In a recent post on AT&T’s technology blog, the firm explains how it’s using AI to improve experiences for customers, such as by building 5G, optimizing network traffic and speed, fighting robocalls, and making sure technicians arrive on time. AT&T adds that it uses AI to personalize customer interactions and “to enable friction-free, always available, customer powered problem-solving solutions.”
But, do systems that push consumers to the brink of breakdown solve problems or create them? In those tenuous cases, AT&T’s customers probably aren’t experiencing the standards set out in the firm’s AI Guiding Principles, which suggest that the technology should be: 1) By people, for people, 2) Accessible and shared, and 3) Secure and ethical.
These new analytics systems track things such as how long a customer will wait for a human to answer the phone and how many ads they will listen to before hanging up. AI can analyze behavior, personalities and tone of voice to determine what each person will tolerate. One expert, Mark Shaefer, author of Marketing Rebellion: The Most Human Company Wins, calls this use of AI “the worst marketing tactic ever.”
The WSJ shares a story similar to the unfortunate personal experience mentioned above. An AT&T customer had to make six calls and spend four hours on the phone to get the company to change her plan. Only when she asked to have her number transferred to Verizon did AT&T honor her original request.
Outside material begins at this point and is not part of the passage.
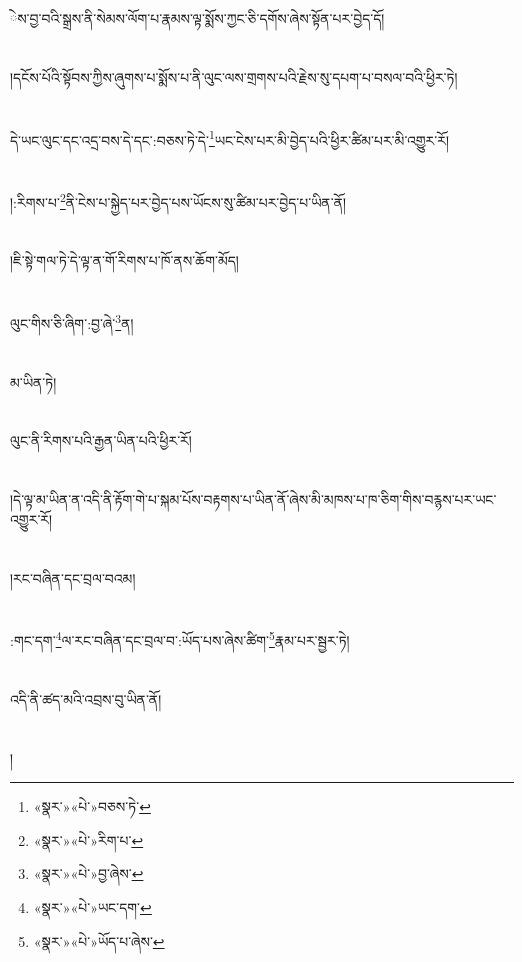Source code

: ེས་བྱ་བའི་སྒྲས་ནི་སེམས་ལོག་པ་རྣམས་ལྟ་སྨོས་ཀྱང་ཅི་དགོས་ཞེས་སྟོན་པར་བྱེད་དོ།\chapter{ }།དངོས་པོའི་སྟོབས་ཀྱིས་ཞུགས་པ་སྨོས་པ་ནི་ལུང་ལས་གྲགས་པའི་རྗེས་སུ་དཔག་པ་བསལ་བའི་ཕྱིར་ཏེ།\chapter{ }དེ་ཡང་ལུང་དང་འདྲ་བས་དེ་དང་:བཅས་ཏེ་དེ་\footnote{«སྣར་»«པེ་»བཅས་ཏེ་}ཡང་ངེས་པར་མི་བྱེད་པའི་ཕྱིར་ཚིམ་པར་མི་འགྱུར་རོ།\chapter{ }།:རིགས་པ་\footnote{«སྣར་»«པེ་»རིག་པ་}ནི་ངེས་པ་སྐྱེད་པར་བྱེད་པས་ཡོངས་སུ་ཚིམ་པར་བྱེད་པ་ཡིན་ནོ།\chapter{ }།ཇི་སྟེ་གལ་ཏེ་དེ་ལྟ་ན་གོ་རིགས་པ་ཁོ་ནས་ཆོག་མོད།\chapter{ }ལུང་གིས་ཅི་ཞིག་:བྱ་ཞེ་\footnote{«སྣར་»«པེ་»བྱ་ཞེས་}ན།\chapter{ }མ་ཡིན་ཏེ།\chapter{ }ལུང་ནི་རིགས་པའི་རྒྱན་ཡིན་པའི་ཕྱིར་རོ།\chapter{ }།དེ་ལྟ་མ་ཡིན་ན་འདི་ནི་རྟོག་གེ་པ་སྐམ་པོས་བརྟགས་པ་ཡིན་ནོ་ཞེས་མི་མཁས་པ་ཁ་ཅིག་གིས་བརྙས་པར་ཡང་འགྱུར་རོ།\chapter{ }།རང་བཞིན་དང་བྲལ་བའམ།\chapter{ }:གང་དག་\footnote{«སྣར་»«པེ་»ཡང་དག་}ལ་རང་བཞིན་དང་བྲལ་བ་:ཡོད་པས་ཞེས་ཚིག་\footnote{«སྣར་»«པེ་»ཡོད་པ་ཞེས་}རྣམ་པར་སྦྱར་ཏེ།\chapter{ }འདི་ནི་ཚད་མའི་འབྲས་བུ་ཡིན་ནོ།\chapter{ }།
So, what’s the bottom-line? Data analytics and AI certainly can make customer service more efficient and effective, which should mean better company performance and increased income that can benefit both shareholders and employees.
However, even if a company can ‘get away with it,’ using these tools to push people to anger isn’t strong support for societal values like fairness and respect. There’s enough anger in the world and angst in people’s lives. We don’t need companies intentionally adding more.
It’s great that more organizations are leveraging the latest technological trends to help power customer service, but using those tools to manage human emotions and manipulate people to madness should be seen as “Single-Minded Marketing.”